**Your assignment:** Reproduce the records exactly, but not the pictures.

**Material for this exercise:**
"""
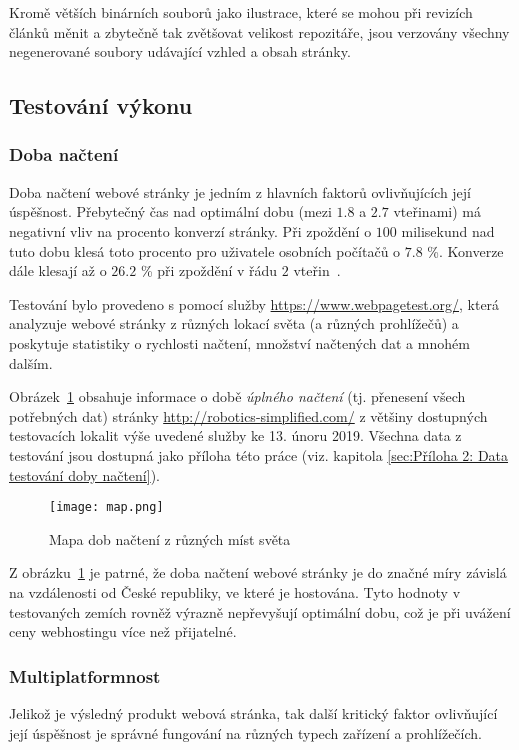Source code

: \documentclass[a4paper, 12pt]{article}
\begin{document}
  Kromě větších binárních souborů jako ilustrace, které se mohou při revizích článků měnit a zbytečně tak zvětšovat velikost repozitáře, jsou verzovány všechny negenerované soubory udávající vzhled a obsah stránky.


  \subsection{Testování výkonu}


  \subsubsection{Doba načtení}
  Doba načtení webové stránky je jedním z hlavních faktorů ovlivňujících její úspěšnost. Přebytečný čas nad optimální dobu (mezi $1.8$ a $2.7$ vteřinami) má negativní vliv na procento konverzí stránky. Při zpoždění o $100$ milisekund nad tuto dobu klesá toto procento pro uživatele osobních počítačů o $7.8$ \%. Konverze dále klesají až o $26.2$ \% při zpoždění v řádu $2$ vteřin~\cite{conversion-rate-statistics}.

  Testování bylo provedeno s pomocí služby \url{https://www.webpagetest.org/}, která analyzuje webové stránky z různých lokací světa (a různých prohlížečů) a poskytuje statistiky o rychlosti načtení, množství načtených dat a mnohém dalším.

  Obrázek~\ref{img:Mapa dob načtení z různých lokací světa} obsahuje informace o době \emph{úplného načtení} (tj. přenesení všech potřebných dat) stránky \url{http://robotics-simplified.com/} z většiny dostupných testovacích lokalit výše uvedené služby ke 13. únoru 2019. Všechna data z testování jsou dostupná jako příloha této práce (viz. kapitola \ref{sec:Příloha 2: Data testování doby načtení}).

  \begin{figure}[H]
    \texttt{[image: map.png]}
    \caption{Mapa dob načtení z různých míst světa} \label{img:Mapa dob načtení z různých lokací světa}
  \end{figure}

  Z obrázku~\ref{img:Mapa dob načtení z různých lokací světa} je patrné, že doba načtení webové stránky je do značné míry závislá na vzdálenosti od České republiky, ve které je hostována. Tyto hodnoty v testovaných zemích rovněž výrazně nepřevyšují optimální dobu, což je při uvážení ceny webhostingu více než přijatelné.


  \subsubsection{Multiplatformnost}
  Jelikož je výsledný produkt webová stránka, tak další kritický faktor ovlivňující její úspěšnost je správné fungování na různých typech zařízení a prohlížečích.
\end{document}
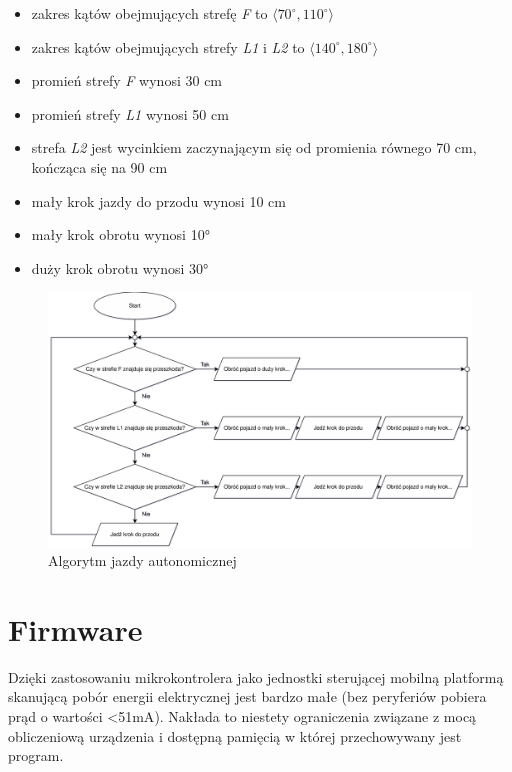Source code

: \begin{itemize}
    \item zakres kątów obejmujących strefę \emph{F} to $\langle70^{\circ}, 110^{\circ}\rangle$
    \item zakres kątów obejmujących strefy \emph{L1} i \emph{L2} to $\langle140^{\circ}, 180^{\circ}\rangle$
    \item promień strefy \emph{F} wynosi 30 cm
    \item promień strefy \emph{L1} wynosi 50 cm
    \item strefa \emph{L2} jest wycinkiem zaczynającym się od promienia równego 70 cm, kończąca się na 90 cm
    \item mały krok jazdy do przodu wynosi 10 cm
    \item mały krok obrotu wynosi 10°
    \item duży krok obrotu wynosi 30°
\end{itemize}

\begin{figure}[ht]
	\centering
		\includegraphics[width=1\linewidth]{rys/autodrive-algorithm.pdf}
	\caption{Algorytm jazdy autonomicznej}
	\label{fig:autodrive-algorithm}
\end{figure}

\section{Firmware}
\label{sec:firmware}
Dzięki zastosowaniu mikrokontrolera jako jednostki sterującej mobilną platformą skanującą pobór energii elektrycznej jest bardzo małe (bez peryferiów pobiera prąd o wartości <51mA\cite{stm32-datasheet}). Nakłada to niestety ograniczenia związane z mocą obliczeniową urządzenia i dostępną pamięcią w której przechowywany jest program.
"""
**Exercise output:**
Source code

: \documentclass[a4paper, 12pt]{article}
\begin{document}
  Kromě větších binárních souborů jako ilustrace, které se mohou při revizích článků měnit a zbytečně tak zvětšovat velikost repozitáře, jsou verzovány všechny negenerované soubory udávající vzhled a obsah stránky.


  \subsection{Testování výkonu}


  \subsubsection{Doba načtení}
  Doba načtení webové stránky je jedním z hlavních faktorů ovlivňujících její úspěšnost. Přebytečný čas nad optimální dobu (mezi $1.8$ a $2.7$ vteřinami) má negativní vliv na procento konverzí stránky. Při zpoždění o $100$ milisekund nad tuto dobu klesá toto procento pro uživatele osobních počítačů o $7.8$ \%. Konverze dále klesají až o $26.2$ \% při zpoždění v řádu $2$ vteřin~\cite{conversion-rate-statistics}.

  Testování bylo provedeno s pomocí služby \url{https://www.webpagetest.org/}, která analyzuje webové stránky z různých lokací světa (a různých prohlížečů) a poskytuje statistiky o rychlosti načtení, množství načtených dat a mnohém dalším.

  Obrázek~\ref{img:Mapa dob načtení z různých lokací světa} obsahuje informace o době \emph{úplného načtení} (tj. přenesení všech potřebných dat) stránky \url{http://robotics-simplified.com/} z většiny dostupných testovacích lokalit výše uvedené služby ke 13. únoru 2019. Všechna data z testování jsou dostupná jako příloha této práce (viz. kapitola \ref{sec:Příloha 2: Data testování doby načtení}).

  \begin{figure}[H]
    \texttt{[image: map.png]}
    \caption{Mapa dob načtení z různých míst světa} \label{img:Mapa dob načtení z různých lokací světa}
  \end{figure}

  Z obrázku~\ref{img:Mapa dob načtení z různých lokací světa} je patrné, že doba načtení webové stránky je do značné míry závislá na vzdálenosti od České republiky, ve které je hostována. Tyto hodnoty v testovaných zemích rovněž výrazně nepřevyšují optimální dobu, což je při uvážení ceny webhostingu více než přijatelné.


  \subsubsection{Multiplatformnost}
  Jelikož je výsledný produkt webová stránka, tak další kritický faktor ovlivňující její úspěšnost je správné fungování na různých typech zařízení a prohlížečích.
\end{document}
Source code

: \begin{itemize}
    \item zakres kątów obejmujących strefę \emph{F} to $\langle70^{\circ}, 110^{\circ}\rangle$
    \item zakres kątów obejmujących strefy \emph{L1} i \emph{L2} to $\langle140^{\circ}, 180^{\circ}\rangle$
    \item promień strefy \emph{F} wynosi 30 cm
    \item promień strefy \emph{L1} wynosi 50 cm
    \item strefa \emph{L2} jest wycinkiem zaczynającym się od promienia równego 70 cm, kończąca się na 90 cm
    \item mały krok jazdy do przodu wynosi 10 cm
    \item mały krok obrotu wynosi 10°
    \item duży krok obrotu wynosi 30°
\end{itemize}

\begin{figure}[ht]
	\centering
		\includegraphics[width=1\linewidth]{rys/autodrive-algorithm.pdf}
	\caption{Algorytm jazdy autonomicznej}
	\label{fig:autodrive-algorithm}
\end{figure}

\section{Firmware}
\label{sec:firmware}
Dzięki zastosowaniu mikrokontrolera jako jednostki sterującej mobilną platformą skanującą pobór energii elektrycznej jest bardzo małe (bez peryferiów pobiera prąd o wartości <51mA\cite{stm32-datasheet}). Nakłada to niestety ograniczenia związane z mocą obliczeniową urządzenia i dostępną pamięcią w której przechowywany jest program.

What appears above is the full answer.